Fnomceo: “Bene le osservazioni della Commissione Affari Sociali”
In particolare, il Presidente si riferisce all’osservazione, contenuta nel parere favorevole, volta a incrementare, all’articolo 76, “le risorse ivi previste per l'aumento del numero dei contratti di formazione specialistica e inserire altresì una disposizione volta all'attivazione di ulteriori borse di studio per i medici di medicina generale, ponendo così le basi per il superamento del cosiddetto imbuto formativo, al fine di creare le condizioni idonee a fronteggiare l'attuale carenza di medici, particolarmente grave nel contesto dell'emergenza epidemiologica in atto”.
Molti gli emendamenti in tal senso, tutti approvati trasversalmente dalle diverse forze politiche.
“Condividiamo, più in generale, l’apprezzamento espresso dalla Commissione per le misure contenute nella Manovra che attengono alla sanità, tra le quali l’aumento del Fondo Sanitario nazionale e quello del numero dei contratti di formazione specialistica dei medici, appunto – continua Anelli -. E ancora, il riconoscimento della facoltà agli enti del Servizio sanitario nazionale di avvalersi, anche nell'anno 2021, a determinate condizioni, del personale reclutato attraverso le misure a tal fine previste dal decreto-legge n. 18 del 2020; l'importante incremento dello stanziamento per l'esecuzione di un programma pluriennale di interventi in materia di ristrutturazione edilizia e di ammodernamento tecnologico del patrimonio sanitario pubblico; l'istituzione di un Fondo per la sanità e i vaccini nello stato di previsione del Ministero della salute, con una dotazione di 400 milioni, finalizzato all'acquisto dei vaccini per contrastare il virus SARS-CoV-2 e dei farmaci specifici per la cura dei pazienti con l'infezione COVID-19”.

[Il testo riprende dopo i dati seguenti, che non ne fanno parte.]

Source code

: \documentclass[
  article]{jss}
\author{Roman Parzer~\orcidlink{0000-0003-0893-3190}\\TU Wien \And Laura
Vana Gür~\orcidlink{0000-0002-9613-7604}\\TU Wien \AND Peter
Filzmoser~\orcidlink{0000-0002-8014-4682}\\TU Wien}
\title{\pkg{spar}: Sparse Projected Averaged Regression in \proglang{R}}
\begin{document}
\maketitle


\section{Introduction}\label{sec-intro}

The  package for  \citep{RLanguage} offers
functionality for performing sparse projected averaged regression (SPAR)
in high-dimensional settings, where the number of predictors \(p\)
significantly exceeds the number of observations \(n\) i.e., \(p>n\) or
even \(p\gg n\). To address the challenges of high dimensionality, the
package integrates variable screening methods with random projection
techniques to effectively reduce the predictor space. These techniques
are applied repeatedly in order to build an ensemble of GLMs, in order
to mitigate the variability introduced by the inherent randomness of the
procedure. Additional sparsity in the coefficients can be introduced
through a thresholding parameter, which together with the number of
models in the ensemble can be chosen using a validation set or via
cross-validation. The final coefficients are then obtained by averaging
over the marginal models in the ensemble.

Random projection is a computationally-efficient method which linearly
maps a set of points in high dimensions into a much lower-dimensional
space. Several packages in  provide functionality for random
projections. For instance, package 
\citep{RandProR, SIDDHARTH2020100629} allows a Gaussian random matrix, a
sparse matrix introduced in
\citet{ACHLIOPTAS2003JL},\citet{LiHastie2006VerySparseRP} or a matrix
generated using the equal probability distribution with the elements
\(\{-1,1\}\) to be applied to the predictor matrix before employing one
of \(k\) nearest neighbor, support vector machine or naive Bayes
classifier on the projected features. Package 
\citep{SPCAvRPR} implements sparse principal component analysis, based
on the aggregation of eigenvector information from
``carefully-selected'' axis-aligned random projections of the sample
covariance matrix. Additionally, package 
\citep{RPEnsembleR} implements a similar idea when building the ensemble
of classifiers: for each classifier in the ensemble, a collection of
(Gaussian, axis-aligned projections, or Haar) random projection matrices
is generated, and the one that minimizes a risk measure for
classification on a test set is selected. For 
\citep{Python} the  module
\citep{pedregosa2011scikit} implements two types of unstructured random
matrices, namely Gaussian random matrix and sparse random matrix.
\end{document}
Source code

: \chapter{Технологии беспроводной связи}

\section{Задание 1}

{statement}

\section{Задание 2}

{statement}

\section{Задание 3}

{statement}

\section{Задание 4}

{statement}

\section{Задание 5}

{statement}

“Sosteniamo infine l’esigenza, anche qui manifestata in maniera trasversale tra le forze politiche, di sviluppare la telemedicina – conclude Anelli -. E quella di incentivare l’attività di assistenza psicologica correlata alla pandemia, assistenza che deve essere rivolta ai cittadini ma anche agli operatori sanitari. Il burnout degli operatori è infatti un fenomeno che, oltre a inficiare il benessere dei professionisti, costituisce un fattore di rischio per la sicurezza delle cure”.